Episode: 2370
Title: HPR2370: Who is HortonWorks?
Source: https://hub.hackerpublicradio.org/ccdn.php?filename=/eps/hpr2370/hpr2370.mp3
Transcribed: 2025-10-19 01:48:10

---

This is HPR episode 2,370 entitled, Who Important Works.
It is hosted by NAWP and in about 19 minutes long, and currently in a clean flag, a summer
in, and what they do with Hadoop.
This episode of HPR is brought to you by an Honesthost.com.
Get 15% discount on all shared hosting with the offer code, HPR15, that's HPR15, better
web hosting that's Honest and Fair.
It's An Honesthost.com.
Good day everyone, my name is JLVP, and I'm continuing my story about Hadoop, and I'm
starting to go into now what is Horton Works, and I'll cover the quick facts and what
they do in this podcast.
Okay, so Horton Works, Incorporated Symbol HDP, is a leading innovator in the industry
of creating, distributing, and supporting enterprise-ready open data platforms and modern
applications.
Their mission is to manage the world's data.
They have a single mind-focus on driving innovation in open-source communities such as
Apache Hadoop, Nephi, and Spark, and they, along with other partners, provide expertise,
training, and services that allow their customers to unlock transformational value for their
organizations across any line of business.
They have connected data platforms that power modern data applications, deliver actionable
intelligence from all data, data in motion, data at rest, and they are powering the future
of data.
Okay, and so they were founded in 2011 with 24 engineers from the original Hadoop team
at Yahoo that spun out to form Horton Works.
I wonder what Yahoo would have become if they would have kept those guys.
They're in Santa Clara, California, and their business model is open-source software,
subscriptions, training, and consulting services.
Their billings were 81 million.
Their gap revenue was 52 million.
They provide 24-7 global web and telephone support.
They have 2100-plus joint engineering, strategic, reseller, technology, and system integrator
partners.
We're one of those partners, and currently they have 1,075 employees in 17 countries,
and that's pretty much it for what they do.
Okay.
Two main categories of data, or two main categories of business, are data center and cloud.
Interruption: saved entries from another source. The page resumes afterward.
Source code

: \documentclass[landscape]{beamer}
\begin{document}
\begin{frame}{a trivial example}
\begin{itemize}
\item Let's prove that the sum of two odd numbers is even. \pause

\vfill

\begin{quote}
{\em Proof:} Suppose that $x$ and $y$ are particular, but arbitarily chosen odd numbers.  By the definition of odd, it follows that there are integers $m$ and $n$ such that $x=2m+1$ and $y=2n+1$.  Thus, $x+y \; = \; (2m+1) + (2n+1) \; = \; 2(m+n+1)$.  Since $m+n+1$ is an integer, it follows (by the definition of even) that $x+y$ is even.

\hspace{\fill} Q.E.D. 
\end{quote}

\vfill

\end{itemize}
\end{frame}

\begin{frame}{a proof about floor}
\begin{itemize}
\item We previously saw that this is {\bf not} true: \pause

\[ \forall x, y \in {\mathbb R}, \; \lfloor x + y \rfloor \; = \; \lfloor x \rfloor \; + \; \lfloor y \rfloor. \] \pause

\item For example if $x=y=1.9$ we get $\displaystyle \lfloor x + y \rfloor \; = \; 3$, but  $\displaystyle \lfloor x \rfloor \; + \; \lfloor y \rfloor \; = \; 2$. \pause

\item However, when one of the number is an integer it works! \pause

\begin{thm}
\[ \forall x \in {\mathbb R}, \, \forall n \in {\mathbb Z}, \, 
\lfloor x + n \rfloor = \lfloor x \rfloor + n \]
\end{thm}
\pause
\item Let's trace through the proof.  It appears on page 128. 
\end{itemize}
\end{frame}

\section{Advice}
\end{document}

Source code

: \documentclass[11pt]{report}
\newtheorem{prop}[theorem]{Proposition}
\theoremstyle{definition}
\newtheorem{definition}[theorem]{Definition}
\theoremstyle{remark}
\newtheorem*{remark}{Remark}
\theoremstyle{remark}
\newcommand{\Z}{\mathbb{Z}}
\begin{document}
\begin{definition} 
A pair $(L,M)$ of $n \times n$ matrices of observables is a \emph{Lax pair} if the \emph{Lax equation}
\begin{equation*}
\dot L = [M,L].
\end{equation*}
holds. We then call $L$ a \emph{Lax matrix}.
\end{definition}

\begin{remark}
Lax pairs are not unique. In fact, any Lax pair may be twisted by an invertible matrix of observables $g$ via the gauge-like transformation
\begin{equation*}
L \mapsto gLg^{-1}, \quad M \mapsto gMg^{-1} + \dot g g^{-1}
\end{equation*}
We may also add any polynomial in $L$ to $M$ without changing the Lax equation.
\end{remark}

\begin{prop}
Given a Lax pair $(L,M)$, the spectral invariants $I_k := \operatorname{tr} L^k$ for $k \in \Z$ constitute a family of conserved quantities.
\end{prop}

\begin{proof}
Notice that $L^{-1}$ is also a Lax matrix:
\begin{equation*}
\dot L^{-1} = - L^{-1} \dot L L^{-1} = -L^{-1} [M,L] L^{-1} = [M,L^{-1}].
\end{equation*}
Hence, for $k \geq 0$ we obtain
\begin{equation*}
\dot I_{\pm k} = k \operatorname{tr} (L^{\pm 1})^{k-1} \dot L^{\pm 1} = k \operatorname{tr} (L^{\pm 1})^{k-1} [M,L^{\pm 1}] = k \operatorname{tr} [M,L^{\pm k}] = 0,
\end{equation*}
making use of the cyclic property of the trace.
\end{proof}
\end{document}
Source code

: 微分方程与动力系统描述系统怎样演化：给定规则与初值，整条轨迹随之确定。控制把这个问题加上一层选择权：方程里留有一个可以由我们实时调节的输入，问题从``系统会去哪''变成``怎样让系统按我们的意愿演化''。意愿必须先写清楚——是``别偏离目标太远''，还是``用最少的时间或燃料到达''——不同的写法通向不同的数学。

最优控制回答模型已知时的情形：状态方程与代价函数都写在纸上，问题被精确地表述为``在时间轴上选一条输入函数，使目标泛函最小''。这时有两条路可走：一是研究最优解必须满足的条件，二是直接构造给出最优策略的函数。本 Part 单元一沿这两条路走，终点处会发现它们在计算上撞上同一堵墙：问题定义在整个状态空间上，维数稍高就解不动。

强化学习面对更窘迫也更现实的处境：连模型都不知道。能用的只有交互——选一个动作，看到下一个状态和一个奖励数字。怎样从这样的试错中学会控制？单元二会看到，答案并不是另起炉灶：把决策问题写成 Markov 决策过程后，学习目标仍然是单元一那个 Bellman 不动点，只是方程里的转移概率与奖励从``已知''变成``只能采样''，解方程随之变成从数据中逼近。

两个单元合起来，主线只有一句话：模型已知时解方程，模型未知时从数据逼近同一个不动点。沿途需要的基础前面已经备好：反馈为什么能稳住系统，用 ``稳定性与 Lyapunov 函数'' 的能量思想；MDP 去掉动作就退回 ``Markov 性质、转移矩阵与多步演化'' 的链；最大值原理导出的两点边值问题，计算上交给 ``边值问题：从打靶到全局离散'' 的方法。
And inside of the data center is HDF and HDP, and they call it HDF is Hortonworks Data Flow,
and HDP is Hortonworks Data Platform.
And so one is data and motion, and the other is data and rest.
And you have in the middle an action intelligence that they use.
And it's a two-diagram, so two circles with a smaller circle in the middle.
And they call it the Hortonworks Connected Data Platforms Cloud Solution, and it delivers
end-to-end capabilities for the cloud delivering fast time to value and integrative control
by leveraging public cloud organizations have the capacity to leverage, host, and compute
storage capacities to augment a data strategy.
And through the integration of their data center solutions, organizations are able to create
the right architecture to empower them.
And they really, it looks like they have a, they look like they, nah, I'm messing up.
They rely on outside developers or like a community of developers, and they rely heavily.
They're the biggest committers to the Hadoop project in Apache.
And the, so their HDP program is the industry's only true, secure, enterprise-ready, open-source
Apache Hadoop distribution based on the centralized yarn architecture.
HDP addresses the complete needs of data at rest and empowers real-time customer applications
and delivers robust analytics that accelerate decision-making and innovation.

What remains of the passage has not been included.